Siento que muchas personas podemos identificarnos con León. La mayoría de las personas tenemos un Léon por dentro porque es un personaje joven que tiene obligaciones y quiere disfrutar su tiempo y su juventud, pasarla bien y reír.
¿Algún consejo que te haya dado algún actor de la primera temporada?
Recuerdo que el primer día de grabación, que estuvimos grabando la publicidad para medios, alguien me mencionó en donde estaría el camper de Juan Reyes; así que curioso pasé por allí y sentí su presencia desde afuera. Lo pensé por un segundo y rápidamente golpeé la puerta, decidí saludar y presentarme a quien sería mi papá en la serie. Pocos segundos de haber tocado la puerta, salió su asistente, quién me saludo y diligente avisó que estaba allí; seguido de esto, estando afuera, siento unos pasos pesados dentro del camper y veo una persona muy grande que se asoma y me da la mano y hala hacia adentro y me invita a sentarme. Fue muy agradable y acogedor el momento; entre las palabras que compartimos, me dio un consejo: 'Hay que ser un actor de escucha, de presencia en el set, que es generoso, que mira a los ojos, que hace lo mejor para que el partner se sienta a gusto y surja la magia en la escena'.

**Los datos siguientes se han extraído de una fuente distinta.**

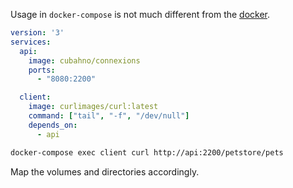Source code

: 
Usage in `docker-compose` is not much different from the [docker](example-docker.md). <br/>

```yaml title="docker-compose.yml"
version: '3'
services:
  api:
    image: cubahno/connexions
    ports:
      - "8080:2200"

  client:
    image: curlimages/curl:latest
    command: ["tail", "-f", "/dev/null"]
    depends_on:
      - api
```

```bash
docker-compose exec client curl http://api:2200/petstore/pets
```

Map the volumes and directories accordingly.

¿Alguna anécdota detrás de las cámaras que nos puedas compartir?
Creo que cada día trae consigo muchas experiencias que pueden ser recordadas con cariño y también buen humor; sin embargo, hay una que me trae recuerdos de mucha adrenalina. Como es de esperarse, los animales favoritos de esta serie y que acompañan el icono de Pasión de gavilanes son las bestias de 4 patas que miden de piso a lomo, entre 1,65 y 1,70 m de altura. Realmente ellos se llevan la corona y en muchas ocasiones también se llevan el protagonismo, mejor dicho, los caballos en escena son un actor más. En una ocasión a mí y a Sebastián Osorio, compañero que interpreta a mi hermano en la serie, Eric Reyes, nos pasó en una escena en la que el director nos hizo montarnos en los caballos de base, al que a cada uno le asignaron desde el primer día, y nos indicó galopar en la escena. Eso y nada más, galopar y ya. La escena consistía en bajar por un terreno destapado, es decir, tierra y piedras, pasar un prado plano y atravesar por un riachuelo natural. Así que montados nos desplazamos hacía el lugar de inicio, que era en el otro extremo de ese campo de prado inmenso. La escena iba ser grabada desde un drone y no teníamos texto. Llegamos al punto de inicio y nos dieron acción desde lejos; avanzábamos en galope suave y rápidamente los caballos comenzaron a calentarse, como quien dice, los motores están encendidos y responden a cualquier estímulo. Resulta que los caballos sienten la energía de los nervios en las personas, las emociones y según eso se comportan ellos. Por alguna razón a mí y a Sebastián nos dio un ataque de risa, de esos que están revueltos con nervios, y en medio de la escena los caballos se desbocaron, pero nuestra carcajada permanecía igualmente. Afortunadamente todo salió bien.